When More Data Do Not Provide A Better Description

Matthias Scheffler
Fritz-Haber-Institut der Max-Planck-Gesellschaft

The discovery of improved and novel -- not just new -- materials or unknown properties of known materials to meet specific scientific or industrial requirements is one of the most exciting and economically important applications of high-performance computing (HPC). Ab initio computational materials science enables the modeling of materials, both existing materials and those that can be created in the future, at the electronic and atomic levels. This also allows for the accurate prediction of how these materials will behave at the microscopic and macroscopic levels, and an understanding of their suitability for specific research and commercial applications.

The number of possible materials, considering structure and chemical composition, is practically infinite. However, the number of materials that exhibit a certain function, is rather small, i.e. the space of chemical and structural compounds is sparsely populated. Thus, the urgent problems in materials science, e.g. finding a better catalyst for CO2 chemistry (turning a green-house gas into valuable chemicals and fuels) is like searching for needles in a haystack. Improving the description of the hay and adding even more hay, obviously, will not help to find the needles.

This problem was addressed in recent years by developing compressed sensing [1-3] and subgroup discovery [4] approaches for materials science where the big-data challenge is put less on the hay but on the identification of appropriate descriptors of the needles. The SISSO approach (sure independence screening and sparsifying operator) addresses this challenge by identifying the best low-dimensional descriptor in an immensity of offered candidates (trillions of possible descriptors). The talk describes this methodology and the remaining challenges.

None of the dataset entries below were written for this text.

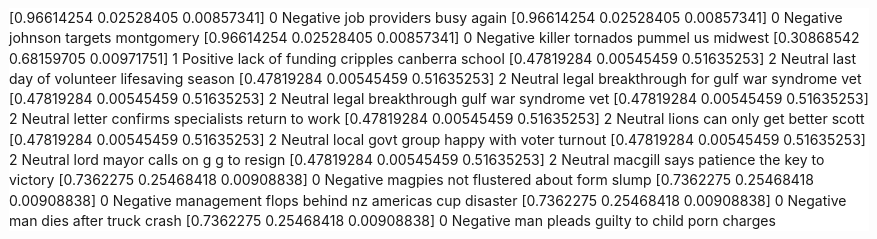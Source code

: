 [0.96614254 0.02528405 0.00857341]
0
Negative
job providers busy again
[0.96614254 0.02528405 0.00857341]
0
Negative
johnson targets montgomery
[0.96614254 0.02528405 0.00857341]
0
Negative
killer tornados pummel us midwest
[0.30868542 0.68159705 0.00971751]
1
Positive
lack of funding cripples canberra school
[0.47819284 0.00545459 0.51635253]
2
Neutral
last day of volunteer lifesaving season
[0.47819284 0.00545459 0.51635253]
2
Neutral
legal breakthrough for gulf war syndrome vet
[0.47819284 0.00545459 0.51635253]
2
Neutral
legal breakthrough gulf war syndrome vet
[0.47819284 0.00545459 0.51635253]
2
Neutral
letter confirms specialists return to work
[0.47819284 0.00545459 0.51635253]
2
Neutral
lions can only get better scott
[0.47819284 0.00545459 0.51635253]
2
Neutral
local govt group happy with voter turnout
[0.47819284 0.00545459 0.51635253]
2
Neutral
lord mayor calls on g g to resign
[0.47819284 0.00545459 0.51635253]
2
Neutral
macgill says patience the key to victory
[0.7362275  0.25468418 0.00908838]
0
Negative
magpies not flustered about form slump
[0.7362275  0.25468418 0.00908838]
0
Negative
management flops behind nz americas cup disaster
[0.7362275  0.25468418 0.00908838]
0
Negative
man dies after truck crash
[0.7362275  0.25468418 0.00908838]
0
Negative
man pleads guilty to child porn charges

1) L.M. Ghiringhelli, J. Vybiral, S.V. Levchenko, C. Draxl, and M. Scheffler, Big Data of Materials Science: Critical Role of the Descriptor. Phys. Rev. Lett. 114, 105503 (2015).
2) L.M. Ghiringhelli, J. Vybiral, E. Ahmetcik, R. Ouyang, S.V. Levchenko, C. Draxl, and M. Scheffler, Learning physical descriptors for materials science by compressed sensing. New J. Phys. 19, 023017 (2017).
3) R. Ouyang, S. Curtarolo, E. Ahmetcik, M. Scheffler, and L.M. Ghiringhelli, SISSO: a compressed-sensing method for identifying the best low-dimensional descriptor in an immensity of offered candidates. Phys. Rev. Mat. 2, 083802 (2018).
4) B.R. Goldsmith, M. Boley, J. Vreeken, M. Scheffler, and L.M. Ghiringhelli, Uncovering structure-property relationships of materials by subgroup discovery. New J. Phys. 19, 013031 (2017).